Mik Shida discusses conservative views on street art, his influences and the dangers of social media influencing young Australians opinionsMik Shida is an Australian multidisciplinary artist who is internationally known for his impact in the street art scene through his fractal and ethereal artwork. Residing in Melbourne but spending time abroad frequently, Shida’s practise also encompasses film, publishing and illegal public art, and he has painted murals across five continents. A few months ago we caught up with Mik, and talked about what inspires his art, attitudes towards street art and the danger of social media influencing young Australians views on social issues.
Aware: So you’ve been in street art for a while, how long has it been?
Mik: I’ve always been an artist, since I was a kid, but I got into street art when I was 13 or 14, so that’s 11 or 12 years ago. I was doing what I called characters.
Aware: And it wasn’t the fractal stuff that you’re doing now?
Mik: No it was really quite different at the beginning. It’s evolved slowly into what it is now.
Aware: So you were painting for a while before you were 13 though?
Mik: Yeah I was always into art, my family’s quite artistic, my parents are both architects so they always supported me, and I was quite an introverted, quiet kid who was always drawing my fantasies, so it’s always been a big part of my life.
Aware: Why street art, as opposed to other forms of art? Especially when at times it is illegal and you can risk a lot for it?
Mik: I would say for me it made sense, it sort of coalesced my art into something I could get credit for, and engage with people. Whereas before it was just that people noticed, and it was exciting, and I could make friends through it, can get positive feedback, and I guess that started the loop. It’s a little bit to do with ego in that sense, but not in a bad way necessarily. It does make you feel like you’re doing something, building on something. As for the risk, I mean, it’s a calculated risk. In New York for example, I went to jail for 3 days for graffiti. They didn’t actually catch me doing graffiti, but they caught me putting up a sticker, and went through my bag and straight away I was against the wall in cuffs. I expected to be interrogated, but they just take you straight to jail in the states. Just thinking, hope I’m not in here for too long. I try to make a point of not doing anything that I wouldn’t be proud of, that I wouldn’t show my parents. So yeah I do a lot of illegal stuff, but it is all art, and it is all something that I wouldn’t hide from anyone or be ashamed of.
Aware: And stuff like that, in New York, doesn’t put you off at all?
Mik: It makes you think. I am able to go back to the states but at the time I was worried that I wouldn’t be able to pursue my career, not be able to travel to certain places. So you do have to think about that, but you can’t be afraid.
Aware: What are your main influences on your art?
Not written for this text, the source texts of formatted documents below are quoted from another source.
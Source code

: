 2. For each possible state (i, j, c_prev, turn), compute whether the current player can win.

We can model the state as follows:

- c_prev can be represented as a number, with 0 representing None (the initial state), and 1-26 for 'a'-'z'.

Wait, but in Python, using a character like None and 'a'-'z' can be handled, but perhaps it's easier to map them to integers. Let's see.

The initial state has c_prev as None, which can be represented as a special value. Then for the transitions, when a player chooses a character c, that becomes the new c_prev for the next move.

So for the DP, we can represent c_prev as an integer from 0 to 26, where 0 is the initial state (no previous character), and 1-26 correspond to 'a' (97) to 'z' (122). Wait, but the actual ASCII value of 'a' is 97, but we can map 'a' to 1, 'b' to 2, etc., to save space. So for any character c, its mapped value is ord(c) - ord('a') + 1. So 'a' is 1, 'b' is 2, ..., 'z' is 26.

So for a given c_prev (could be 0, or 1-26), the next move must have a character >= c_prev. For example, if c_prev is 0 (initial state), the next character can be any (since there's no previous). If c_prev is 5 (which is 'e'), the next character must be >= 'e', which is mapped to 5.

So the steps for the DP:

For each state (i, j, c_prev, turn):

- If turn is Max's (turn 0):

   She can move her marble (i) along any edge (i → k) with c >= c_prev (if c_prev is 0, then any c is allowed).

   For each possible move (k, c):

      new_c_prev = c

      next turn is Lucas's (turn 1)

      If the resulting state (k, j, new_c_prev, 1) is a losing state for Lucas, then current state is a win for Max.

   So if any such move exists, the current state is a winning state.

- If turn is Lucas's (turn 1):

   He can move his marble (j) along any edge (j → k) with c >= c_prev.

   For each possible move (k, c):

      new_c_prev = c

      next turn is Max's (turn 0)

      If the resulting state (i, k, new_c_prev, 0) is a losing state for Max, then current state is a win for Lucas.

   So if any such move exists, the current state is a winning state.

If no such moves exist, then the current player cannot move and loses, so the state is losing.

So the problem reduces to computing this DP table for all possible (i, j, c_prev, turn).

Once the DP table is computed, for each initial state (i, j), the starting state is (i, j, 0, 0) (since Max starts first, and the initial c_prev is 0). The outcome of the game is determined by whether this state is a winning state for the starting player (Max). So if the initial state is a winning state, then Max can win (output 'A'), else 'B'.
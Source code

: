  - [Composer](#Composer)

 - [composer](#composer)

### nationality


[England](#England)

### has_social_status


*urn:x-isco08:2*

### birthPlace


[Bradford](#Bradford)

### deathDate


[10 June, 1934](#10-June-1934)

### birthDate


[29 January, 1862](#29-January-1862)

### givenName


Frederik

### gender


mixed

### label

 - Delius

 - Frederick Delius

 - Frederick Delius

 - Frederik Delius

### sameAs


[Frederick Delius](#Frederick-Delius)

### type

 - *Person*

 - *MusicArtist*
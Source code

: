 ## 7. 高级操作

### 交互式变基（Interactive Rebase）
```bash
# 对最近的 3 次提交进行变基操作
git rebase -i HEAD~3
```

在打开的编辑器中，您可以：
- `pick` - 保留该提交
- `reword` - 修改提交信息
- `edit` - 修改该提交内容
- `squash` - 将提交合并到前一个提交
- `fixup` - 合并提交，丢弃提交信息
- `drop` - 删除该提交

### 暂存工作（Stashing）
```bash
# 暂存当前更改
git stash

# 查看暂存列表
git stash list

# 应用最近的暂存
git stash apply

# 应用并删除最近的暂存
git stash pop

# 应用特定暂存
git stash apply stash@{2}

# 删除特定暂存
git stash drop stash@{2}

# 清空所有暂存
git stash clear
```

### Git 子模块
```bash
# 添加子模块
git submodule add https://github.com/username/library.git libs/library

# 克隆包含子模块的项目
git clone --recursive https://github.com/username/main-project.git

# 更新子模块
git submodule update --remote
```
Mik: I guess from the start it was always science fiction and fantasy and this sort of stuff. Now, I guess, I still have a lot of that, but also like mythology and like art from different ancient cultures, art and where it meets spirituality and all that kind of stuff. That’s like the perspective that I imagine myself creating art from, like as it has always been done through time. Some kind of divine inspiration. Like, it’s not always the case for sure, but in a sense it’s quite natural like that.
Aware: Do you ever come up with artwork specific to a place? Say you come up with a concept or an idea that you’d like to project somewhere, then would you be like, ‘I’d love to do that in Europe, or in Alice Springs’?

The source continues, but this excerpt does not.